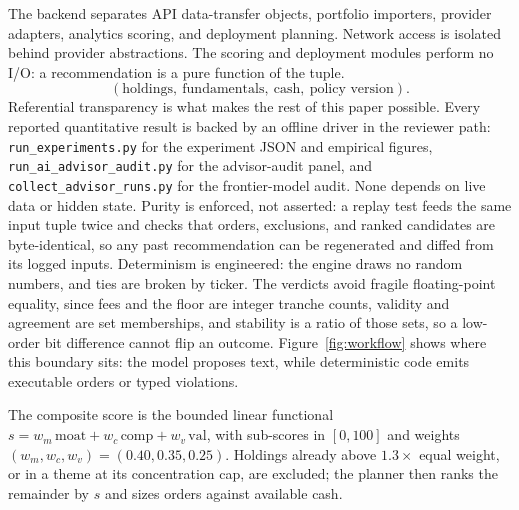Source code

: \documentclass[sigconf,review,anonymous]{acmart}
\begin{document}
The backend separates API data-transfer objects, portfolio importers, provider adapters, analytics scoring, and deployment planning. Network access is isolated behind provider abstractions. The scoring and deployment modules perform no I/O: a recommendation is a pure function of the tuple.
\[
(\text{holdings},\ \text{fundamentals},\ \text{cash},\ \text{policy version}).
\]
Referential transparency is what makes the rest of this paper possible. Every reported quantitative result is backed by an offline driver in the reviewer path: \texttt{run\_experiments.py} for the experiment JSON and empirical figures, \texttt{run\_ai\_advisor\_audit.py} for the advisor-audit panel, and \texttt{collect\_advisor\_runs.py} for the frontier-model audit. None depends on live data or hidden state. Purity is enforced, not asserted: a replay test feeds the same input tuple twice and checks that orders, exclusions, and ranked candidates are byte-identical, so any past recommendation can be regenerated and diffed from its logged inputs. Determinism is engineered: the engine draws no random numbers, and ties are broken by ticker. The verdicts avoid fragile floating-point equality, since fees and the floor are integer tranche counts, validity and agreement are set memberships, and stability is a ratio of those sets, so a low-order bit difference cannot flip an outcome. Figure~\ref{fig:workflow} shows where this boundary sits: the model proposes text, while deterministic code emits executable orders or typed violations.

The composite score is the bounded linear functional $s=w_m\,\mathrm{moat}+w_c\,\mathrm{comp}+w_v\,\mathrm{val}$, with sub-scores in $[0,100]$ and weights $(w_m,w_c,w_v)=(0.40,0.35,0.25)$. Holdings already above $1.3\times$ equal weight, or in a theme at its concentration cap, are excluded; the planner then ranks the remainder by $s$ and sizes orders against available cash.
\end{document}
------------------------------------------------
**Work item:** All of the records above should be reproduced exactly, with the pictures left out.

**Solution for this task:**
Source code

: \documentclass[sigconf,review,anonymous]{acmart}
\begin{document}
The backend separates API data-transfer objects, portfolio importers, provider adapters, analytics scoring, and deployment planning. Network access is isolated behind provider abstractions. The scoring and deployment modules perform no I/O: a recommendation is a pure function of the tuple.
\[
(\text{holdings},\ \text{fundamentals},\ \text{cash},\ \text{policy version}).
\]
Referential transparency is what makes the rest of this paper possible. Every reported quantitative result is backed by an offline driver in the reviewer path: \texttt{run\_experiments.py} for the experiment JSON and empirical figures, \texttt{run\_ai\_advisor\_audit.py} for the advisor-audit panel, and \texttt{collect\_advisor\_runs.py} for the frontier-model audit. None depends on live data or hidden state. Purity is enforced, not asserted: a replay test feeds the same input tuple twice and checks that orders, exclusions, and ranked candidates are byte-identical, so any past recommendation can be regenerated and diffed from its logged inputs. Determinism is engineered: the engine draws no random numbers, and ties are broken by ticker. The verdicts avoid fragile floating-point equality, since fees and the floor are integer tranche counts, validity and agreement are set memberships, and stability is a ratio of those sets, so a low-order bit difference cannot flip an outcome. Figure~\ref{fig:workflow} shows where this boundary sits: the model proposes text, while deterministic code emits executable orders or typed violations.

The composite score is the bounded linear functional $s=w_m\,\mathrm{moat}+w_c\,\mathrm{comp}+w_v\,\mathrm{val}$, with sub-scores in $[0,100]$ and weights $(w_m,w_c,w_v)=(0.40,0.35,0.25)$. Holdings already above $1.3\times$ equal weight, or in a theme at its concentration cap, are excluded; the planner then ranks the remainder by $s$ and sizes orders against available cash.
\end{document}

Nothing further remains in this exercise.